Frost’s article “Virgins and vampires: Robert Frost examines Bram Stoker's treatment of the Victorian woman in Dracula”, depicts sections of Stoker’s novel and how they prove the views of Victorian women in that era. In Dracula, Stoker describes some women as overly sexual beings and others as pure and chaste. These different depictions can be seen as a reflection of the ideal Victorian women. Frost states, “In the Victorian society, women that were pure and chaste were favored. Women that were not pure and chaste were looked down upon and usually did not partake in societal events” (Frost). Similar to the ideas of the Victorian Era, Stoker writes the two similes of sexual and impure women as evil, and the pure and chaste women as faithful and heroic. The perfect characters that represent this, are Mina and the Count’s three wives.

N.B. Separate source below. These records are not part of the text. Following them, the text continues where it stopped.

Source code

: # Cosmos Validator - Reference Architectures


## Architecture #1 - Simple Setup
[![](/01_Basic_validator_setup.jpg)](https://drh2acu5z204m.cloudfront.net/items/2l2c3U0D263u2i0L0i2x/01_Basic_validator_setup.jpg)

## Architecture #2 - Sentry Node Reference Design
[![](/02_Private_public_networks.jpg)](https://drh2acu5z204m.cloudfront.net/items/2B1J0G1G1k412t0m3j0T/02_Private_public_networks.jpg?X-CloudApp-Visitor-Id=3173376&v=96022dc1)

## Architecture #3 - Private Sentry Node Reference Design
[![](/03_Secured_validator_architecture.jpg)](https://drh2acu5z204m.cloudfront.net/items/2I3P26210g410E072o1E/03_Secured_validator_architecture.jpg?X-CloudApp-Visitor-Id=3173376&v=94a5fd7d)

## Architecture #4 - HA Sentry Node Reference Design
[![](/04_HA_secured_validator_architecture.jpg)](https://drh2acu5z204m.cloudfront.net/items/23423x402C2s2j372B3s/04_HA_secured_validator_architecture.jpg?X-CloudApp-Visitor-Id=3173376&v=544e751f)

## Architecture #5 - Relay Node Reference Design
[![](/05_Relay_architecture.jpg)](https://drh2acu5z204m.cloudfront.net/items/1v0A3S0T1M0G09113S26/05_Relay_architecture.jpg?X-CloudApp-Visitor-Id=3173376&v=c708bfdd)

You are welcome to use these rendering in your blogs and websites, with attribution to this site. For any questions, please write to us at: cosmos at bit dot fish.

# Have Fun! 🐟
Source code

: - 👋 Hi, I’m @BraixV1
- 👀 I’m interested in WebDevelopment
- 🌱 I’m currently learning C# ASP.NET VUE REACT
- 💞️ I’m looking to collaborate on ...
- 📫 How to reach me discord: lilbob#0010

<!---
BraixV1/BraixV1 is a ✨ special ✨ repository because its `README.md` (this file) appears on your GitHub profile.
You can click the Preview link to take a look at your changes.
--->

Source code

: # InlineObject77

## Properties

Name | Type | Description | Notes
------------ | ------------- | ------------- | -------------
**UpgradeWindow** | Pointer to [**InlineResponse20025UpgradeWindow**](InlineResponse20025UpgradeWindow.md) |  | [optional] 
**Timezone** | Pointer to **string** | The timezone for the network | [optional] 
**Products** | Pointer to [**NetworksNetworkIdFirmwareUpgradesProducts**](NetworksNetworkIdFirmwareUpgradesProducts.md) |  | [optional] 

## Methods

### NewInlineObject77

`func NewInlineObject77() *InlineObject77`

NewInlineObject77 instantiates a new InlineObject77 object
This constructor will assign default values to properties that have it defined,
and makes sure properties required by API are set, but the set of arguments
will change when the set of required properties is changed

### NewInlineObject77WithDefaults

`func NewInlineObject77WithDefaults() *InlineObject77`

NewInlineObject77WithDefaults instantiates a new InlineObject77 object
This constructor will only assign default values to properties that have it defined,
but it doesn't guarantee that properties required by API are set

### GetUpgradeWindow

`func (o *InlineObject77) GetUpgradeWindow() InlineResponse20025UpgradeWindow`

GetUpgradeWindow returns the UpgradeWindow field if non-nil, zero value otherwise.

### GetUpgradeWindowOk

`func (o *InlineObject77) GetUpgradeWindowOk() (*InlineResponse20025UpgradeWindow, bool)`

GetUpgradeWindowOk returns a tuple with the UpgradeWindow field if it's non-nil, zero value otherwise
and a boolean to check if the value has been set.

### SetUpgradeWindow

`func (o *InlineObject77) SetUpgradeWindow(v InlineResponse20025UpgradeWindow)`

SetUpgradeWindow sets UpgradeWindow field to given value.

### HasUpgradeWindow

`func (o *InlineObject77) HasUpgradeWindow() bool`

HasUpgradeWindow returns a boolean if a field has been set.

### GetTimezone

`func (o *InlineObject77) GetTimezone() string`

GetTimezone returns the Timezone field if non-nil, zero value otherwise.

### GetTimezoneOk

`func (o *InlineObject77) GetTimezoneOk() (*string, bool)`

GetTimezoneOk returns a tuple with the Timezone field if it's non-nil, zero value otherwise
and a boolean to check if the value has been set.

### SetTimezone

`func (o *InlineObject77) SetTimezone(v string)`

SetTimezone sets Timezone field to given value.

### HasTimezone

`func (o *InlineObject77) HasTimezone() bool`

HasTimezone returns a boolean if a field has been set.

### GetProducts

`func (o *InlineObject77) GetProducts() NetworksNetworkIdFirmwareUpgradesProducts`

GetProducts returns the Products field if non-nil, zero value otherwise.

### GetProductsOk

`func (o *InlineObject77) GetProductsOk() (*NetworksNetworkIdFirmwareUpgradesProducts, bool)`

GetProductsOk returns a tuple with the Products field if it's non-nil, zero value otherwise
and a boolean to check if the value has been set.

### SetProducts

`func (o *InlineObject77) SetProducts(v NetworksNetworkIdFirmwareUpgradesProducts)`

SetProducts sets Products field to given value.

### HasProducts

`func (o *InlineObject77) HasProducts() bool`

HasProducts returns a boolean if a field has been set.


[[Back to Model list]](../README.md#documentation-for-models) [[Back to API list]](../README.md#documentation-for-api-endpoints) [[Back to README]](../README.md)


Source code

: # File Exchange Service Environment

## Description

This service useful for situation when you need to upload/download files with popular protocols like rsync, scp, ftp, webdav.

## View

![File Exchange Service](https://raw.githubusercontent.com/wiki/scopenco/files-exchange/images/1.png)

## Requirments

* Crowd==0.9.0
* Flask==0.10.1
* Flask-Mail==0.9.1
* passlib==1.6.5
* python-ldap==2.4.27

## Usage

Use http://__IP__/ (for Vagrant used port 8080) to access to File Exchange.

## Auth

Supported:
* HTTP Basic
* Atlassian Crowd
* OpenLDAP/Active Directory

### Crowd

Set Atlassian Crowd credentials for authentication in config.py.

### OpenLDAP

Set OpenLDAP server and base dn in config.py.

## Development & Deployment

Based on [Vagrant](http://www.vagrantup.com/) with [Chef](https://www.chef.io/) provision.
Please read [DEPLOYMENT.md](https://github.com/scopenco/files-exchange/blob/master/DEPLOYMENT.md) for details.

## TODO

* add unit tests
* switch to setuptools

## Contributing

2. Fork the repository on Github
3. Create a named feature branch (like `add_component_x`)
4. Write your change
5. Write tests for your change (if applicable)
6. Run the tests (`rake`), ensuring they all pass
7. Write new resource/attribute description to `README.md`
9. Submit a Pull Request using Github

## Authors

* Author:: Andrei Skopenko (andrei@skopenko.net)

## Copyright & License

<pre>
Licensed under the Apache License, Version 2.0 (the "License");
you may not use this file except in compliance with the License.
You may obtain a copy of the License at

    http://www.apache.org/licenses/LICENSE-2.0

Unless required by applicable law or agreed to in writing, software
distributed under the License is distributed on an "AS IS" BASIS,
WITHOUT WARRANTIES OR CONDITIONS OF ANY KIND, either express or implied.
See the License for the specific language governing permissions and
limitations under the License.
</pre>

The characterization of Mina is the perfected model of the ideal Victorian woman. Frost states, “Mina's loyalty, her sober patience and diligence mark her out as the ideal partner in matrimony” (Frost). Which is true, in the novel one of Mina’s letters reads, “I want to keep up with Jonathan's studies. When we are married I shall be able to be useful to Jonathan… I can take down what he wants to say… at which also I am practicing very hard” (Stoker 46). Here Mina doesn’t think about herself or why she wants to be educated, she only wants to be educated to help her future husband Jonathan. This is a perfect example of a Victorian woman who is seen as the “perfect wife/woman” in society, not actually expressing her individual self, but a useful pawn to her husband. Additionally, Mina is also not overly sexualized which can also represent the values of a Victorian woman. By having her not sexualized, Stoker keeps Mina pure and highly valued, essentially symbolizing the ideal Victorian woman as a whole.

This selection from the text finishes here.